**REQUIREMENT:**
Everything from the line containing "Exception Report 🤖" through the line containing "workflow.run" in the listing below should be copied exactly, and nothing more.

**MATERIAL SHOWN:**
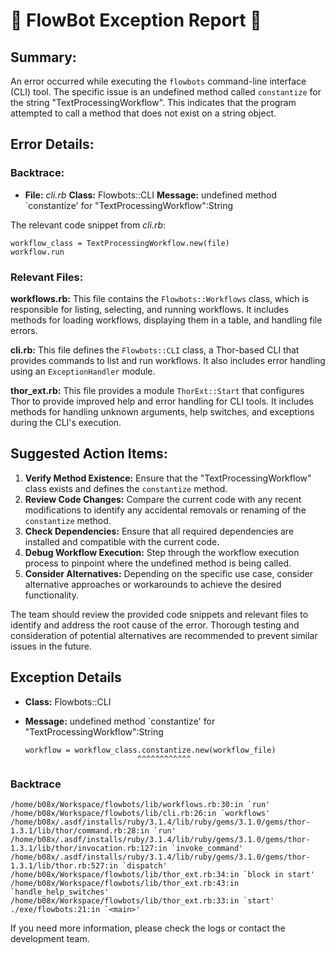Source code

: # 🤖 FlowBot Exception Report 🤖


## Summary:

An error occurred while executing the `flowbots` command-line interface (CLI) tool. The specific issue is an undefined method called `constantize` for the string "TextProcessingWorkflow". This indicates that the program attempted to call a method that does not exist on a string object.

## Error Details: 

### Backtrace:

- **File:** *cli.rb*
   **Class:** Flowbots::CLI
   **Message:** undefined method `constantize' for "TextProcessingWorkflow":String

The relevant code snippet from *cli.rb*:

    workflow_class = TextProcessingWorkflow.new(file)
    workflow.run

### Relevant Files:

**workflows.rb:**
This file contains the `Flowbots::Workflows` class, which is responsible for listing, selecting, and running workflows. It includes methods for loading workflows, displaying them in a table, and handling file errors. 

**cli.rb:**
This file defines the `Flowbots::CLI` class, a Thor-based CLI that provides commands to list and run workflows. It also includes error handling using an `ExceptionHandler` module. 

**thor_ext.rb:**
This file provides a module `ThorExt::Start` that configures Thor to provide improved help and error handling for CLI tools. It includes methods for handling unknown arguments, help switches, and exceptions during the CLI's execution. 

## Suggested Action Items:

1. **Verify Method Existence:** Ensure that the "TextProcessingWorkflow" class exists and defines the `constantize` method. 
2. **Review Code Changes:** Compare the current code with any recent modifications to identify any accidental removals or renaming of the `constantize` method. 
3. **Check Dependencies:** Ensure that all required dependencies are installed and compatible with the current code. 
4. **Debug Workflow Execution:** Step through the workflow execution process to pinpoint where the undefined method is being called. 
5. **Consider Alternatives:** Depending on the specific use case, consider alternative approaches or workarounds to achieve the desired functionality. 

The team should review the provided code snippets and relevant files to identify and address the root cause of the error. Thorough testing and consideration of potential alternatives are recommended to prevent similar issues in the future.


## Exception Details

- **Class:** Flowbots::CLI
- **Message:** undefined method `constantize' for "TextProcessingWorkflow":String

      workflow = workflow_class.constantize.new(workflow_file)
                               ^^^^^^^^^^^^

### Backtrace

```
/home/b08x/Workspace/flowbots/lib/workflows.rb:30:in `run'
/home/b08x/Workspace/flowbots/lib/cli.rb:26:in `workflows'
/home/b08x/.asdf/installs/ruby/3.1.4/lib/ruby/gems/3.1.0/gems/thor-1.3.1/lib/thor/command.rb:28:in `run'
/home/b08x/.asdf/installs/ruby/3.1.4/lib/ruby/gems/3.1.0/gems/thor-1.3.1/lib/thor/invocation.rb:127:in `invoke_command'
/home/b08x/.asdf/installs/ruby/3.1.4/lib/ruby/gems/3.1.0/gems/thor-1.3.1/lib/thor.rb:527:in `dispatch'
/home/b08x/Workspace/flowbots/lib/thor_ext.rb:34:in `block in start'
/home/b08x/Workspace/flowbots/lib/thor_ext.rb:43:in `handle_help_switches'
/home/b08x/Workspace/flowbots/lib/thor_ext.rb:33:in `start'
./exe/flowbots:21:in `<main>'
```

If you need more information, please check the logs or contact the development team.
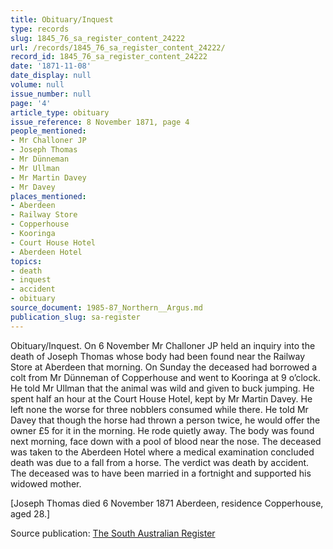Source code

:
 ```yaml
---
title: Obituary/Inquest
type: records
slug: 1845_76_sa_register_content_24222
url: /records/1845_76_sa_register_content_24222/
record_id: 1845_76_sa_register_content_24222
date: '1871-11-08'
date_display: null
volume: null
issue_number: null
page: '4'
article_type: obituary
issue_reference: 8 November 1871, page 4
people_mentioned:
- Mr Challoner JP
- Joseph Thomas
- Mr Dünneman
- Mr Ullman
- Mr Martin Davey
- Mr Davey
places_mentioned:
- Aberdeen
- Railway Store
- Copperhouse
- Kooringa
- Court House Hotel
- Aberdeen Hotel
topics:
- death
- inquest
- accident
- obituary
source_document: 1985-87_Northern__Argus.md
publication_slug: sa-register
---
```


Obituary/Inquest.  On 6 November Mr Challoner JP held an inquiry into the death of Joseph Thomas whose body had been found near the Railway Store at Aberdeen that morning.  On Sunday the deceased had borrowed a colt from Mr Dünneman of Copperhouse and went to Kooringa at 9 o’clock.  He told Mr Ullman that the animal was wild and given to buck jumping.  He spent half an hour at the Court House Hotel, kept by Mr Martin Davey.  He left none the worse for three nobblers consumed while there.  He told Mr Davey that though the horse had thrown a person twice, he would offer the owner £5 for it in the morning.  He rode quietly away.  The body was found next morning, face down with a pool of blood near the nose.  The deceased was taken to the Aberdeen Hotel where a medical examination concluded death was due to a fall from a horse.  The verdict was death by accident.  The deceased was to have been married in a fortnight and supported his widowed mother.

[Joseph Thomas died 6 November 1871 Aberdeen, residence Copperhouse, aged 28.]

Source publication: [The South Australian Register](/publications/sa-register/)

**RESPONSE AREA:**
: # 🤖 FlowBot Exception Report 🤖


## Summary:

An error occurred while executing the `flowbots` command-line interface (CLI) tool. The specific issue is an undefined method called `constantize` for the string "TextProcessingWorkflow". This indicates that the program attempted to call a method that does not exist on a string object.

## Error Details: 

### Backtrace:

- **File:** *cli.rb*
   **Class:** Flowbots::CLI
   **Message:** undefined method `constantize' for "TextProcessingWorkflow":String

The relevant code snippet from *cli.rb*:

    workflow_class = TextProcessingWorkflow.new(file)
    workflow.run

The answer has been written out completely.